(Problem description) Give the data again exactly as it appears.

*** Opening Records for this exercise ***

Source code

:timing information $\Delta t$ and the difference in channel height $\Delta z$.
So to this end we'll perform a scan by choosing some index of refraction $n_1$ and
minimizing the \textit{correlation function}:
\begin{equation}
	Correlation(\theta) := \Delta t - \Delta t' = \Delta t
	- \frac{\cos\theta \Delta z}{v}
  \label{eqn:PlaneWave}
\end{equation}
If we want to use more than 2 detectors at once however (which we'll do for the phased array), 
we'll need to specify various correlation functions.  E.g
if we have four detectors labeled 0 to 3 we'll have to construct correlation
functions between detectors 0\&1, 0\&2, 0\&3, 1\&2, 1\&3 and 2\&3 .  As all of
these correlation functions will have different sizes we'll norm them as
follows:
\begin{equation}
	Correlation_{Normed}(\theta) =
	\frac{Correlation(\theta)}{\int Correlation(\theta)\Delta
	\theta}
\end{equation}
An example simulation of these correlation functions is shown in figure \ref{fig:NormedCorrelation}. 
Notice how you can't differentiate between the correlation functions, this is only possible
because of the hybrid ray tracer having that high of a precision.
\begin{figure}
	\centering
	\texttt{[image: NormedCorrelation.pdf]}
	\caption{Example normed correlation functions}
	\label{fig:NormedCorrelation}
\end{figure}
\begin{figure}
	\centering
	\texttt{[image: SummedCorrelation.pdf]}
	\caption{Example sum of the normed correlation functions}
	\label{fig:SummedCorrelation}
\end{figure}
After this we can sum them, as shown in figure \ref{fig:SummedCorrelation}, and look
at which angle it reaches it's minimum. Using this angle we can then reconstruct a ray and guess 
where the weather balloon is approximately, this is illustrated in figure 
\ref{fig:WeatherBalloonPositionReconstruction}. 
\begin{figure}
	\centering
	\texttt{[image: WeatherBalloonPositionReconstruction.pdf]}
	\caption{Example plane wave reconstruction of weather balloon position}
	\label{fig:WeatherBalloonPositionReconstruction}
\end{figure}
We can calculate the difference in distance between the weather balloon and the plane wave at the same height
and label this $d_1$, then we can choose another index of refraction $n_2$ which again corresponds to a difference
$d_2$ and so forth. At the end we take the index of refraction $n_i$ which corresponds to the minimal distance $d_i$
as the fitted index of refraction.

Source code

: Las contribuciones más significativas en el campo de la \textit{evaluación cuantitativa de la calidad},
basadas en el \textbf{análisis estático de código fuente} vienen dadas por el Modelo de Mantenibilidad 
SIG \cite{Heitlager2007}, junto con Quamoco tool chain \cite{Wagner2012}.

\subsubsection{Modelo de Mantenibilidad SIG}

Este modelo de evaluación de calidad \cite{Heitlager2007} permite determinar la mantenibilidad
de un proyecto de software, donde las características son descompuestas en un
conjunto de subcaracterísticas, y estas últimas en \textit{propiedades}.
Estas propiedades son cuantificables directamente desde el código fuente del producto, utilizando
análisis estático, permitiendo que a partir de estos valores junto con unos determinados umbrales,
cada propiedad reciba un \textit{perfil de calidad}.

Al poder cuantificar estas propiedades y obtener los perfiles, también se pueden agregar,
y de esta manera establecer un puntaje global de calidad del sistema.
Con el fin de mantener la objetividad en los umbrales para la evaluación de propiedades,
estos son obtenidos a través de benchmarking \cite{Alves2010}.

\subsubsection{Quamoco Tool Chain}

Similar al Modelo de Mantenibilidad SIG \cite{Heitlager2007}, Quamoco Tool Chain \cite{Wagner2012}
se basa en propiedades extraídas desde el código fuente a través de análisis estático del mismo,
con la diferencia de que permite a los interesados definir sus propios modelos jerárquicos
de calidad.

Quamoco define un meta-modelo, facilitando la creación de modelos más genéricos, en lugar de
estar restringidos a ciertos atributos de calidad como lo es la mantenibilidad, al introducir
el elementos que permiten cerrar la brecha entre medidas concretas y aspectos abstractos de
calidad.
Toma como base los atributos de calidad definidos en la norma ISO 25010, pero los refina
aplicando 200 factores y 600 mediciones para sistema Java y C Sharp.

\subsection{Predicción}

*** Closing Records for this exercise ***

(Exercise result)
Source code

:timing information $\Delta t$ and the difference in channel height $\Delta z$.
So to this end we'll perform a scan by choosing some index of refraction $n_1$ and
minimizing the \textit{correlation function}:
\begin{equation}
	Correlation(\theta) := \Delta t - \Delta t' = \Delta t
	- \frac{\cos\theta \Delta z}{v}
  \label{eqn:PlaneWave}
\end{equation}
If we want to use more than 2 detectors at once however (which we'll do for the phased array), 
we'll need to specify various correlation functions.  E.g
if we have four detectors labeled 0 to 3 we'll have to construct correlation
functions between detectors 0\&1, 0\&2, 0\&3, 1\&2, 1\&3 and 2\&3 .  As all of
these correlation functions will have different sizes we'll norm them as
follows:
\begin{equation}
	Correlation_{Normed}(\theta) =
	\frac{Correlation(\theta)}{\int Correlation(\theta)\Delta
	\theta}
\end{equation}
An example simulation of these correlation functions is shown in figure \ref{fig:NormedCorrelation}. 
Notice how you can't differentiate between the correlation functions, this is only possible
because of the hybrid ray tracer having that high of a precision.
\begin{figure}
	\centering
	\texttt{[image: NormedCorrelation.pdf]}
	\caption{Example normed correlation functions}
	\label{fig:NormedCorrelation}
\end{figure}
\begin{figure}
	\centering
	\texttt{[image: SummedCorrelation.pdf]}
	\caption{Example sum of the normed correlation functions}
	\label{fig:SummedCorrelation}
\end{figure}
After this we can sum them, as shown in figure \ref{fig:SummedCorrelation}, and look
at which angle it reaches it's minimum. Using this angle we can then reconstruct a ray and guess 
where the weather balloon is approximately, this is illustrated in figure 
\ref{fig:WeatherBalloonPositionReconstruction}. 
\begin{figure}
	\centering
	\texttt{[image: WeatherBalloonPositionReconstruction.pdf]}
	\caption{Example plane wave reconstruction of weather balloon position}
	\label{fig:WeatherBalloonPositionReconstruction}
\end{figure}
We can calculate the difference in distance between the weather balloon and the plane wave at the same height
and label this $d_1$, then we can choose another index of refraction $n_2$ which again corresponds to a difference
$d_2$ and so forth. At the end we take the index of refraction $n_i$ which corresponds to the minimal distance $d_i$
as the fitted index of refraction.

Source code

: Las contribuciones más significativas en el campo de la \textit{evaluación cuantitativa de la calidad},
basadas en el \textbf{análisis estático de código fuente} vienen dadas por el Modelo de Mantenibilidad 
SIG \cite{Heitlager2007}, junto con Quamoco tool chain \cite{Wagner2012}.

\subsubsection{Modelo de Mantenibilidad SIG}

Este modelo de evaluación de calidad \cite{Heitlager2007} permite determinar la mantenibilidad
de un proyecto de software, donde las características son descompuestas en un
conjunto de subcaracterísticas, y estas últimas en \textit{propiedades}.
Estas propiedades son cuantificables directamente desde el código fuente del producto, utilizando
análisis estático, permitiendo que a partir de estos valores junto con unos determinados umbrales,
cada propiedad reciba un \textit{perfil de calidad}.

Al poder cuantificar estas propiedades y obtener los perfiles, también se pueden agregar,
y de esta manera establecer un puntaje global de calidad del sistema.
Con el fin de mantener la objetividad en los umbrales para la evaluación de propiedades,
estos son obtenidos a través de benchmarking \cite{Alves2010}.

\subsubsection{Quamoco Tool Chain}

Similar al Modelo de Mantenibilidad SIG \cite{Heitlager2007}, Quamoco Tool Chain \cite{Wagner2012}
se basa en propiedades extraídas desde el código fuente a través de análisis estático del mismo,
con la diferencia de que permite a los interesados definir sus propios modelos jerárquicos
de calidad.

Quamoco define un meta-modelo, facilitando la creación de modelos más genéricos, en lugar de
estar restringidos a ciertos atributos de calidad como lo es la mantenibilidad, al introducir
el elementos que permiten cerrar la brecha entre medidas concretas y aspectos abstractos de
calidad.
Toma como base los atributos de calidad definidos en la norma ISO 25010, pero los refina
aplicando 200 factores y 600 mediciones para sistema Java y C Sharp.

\subsection{Predicción}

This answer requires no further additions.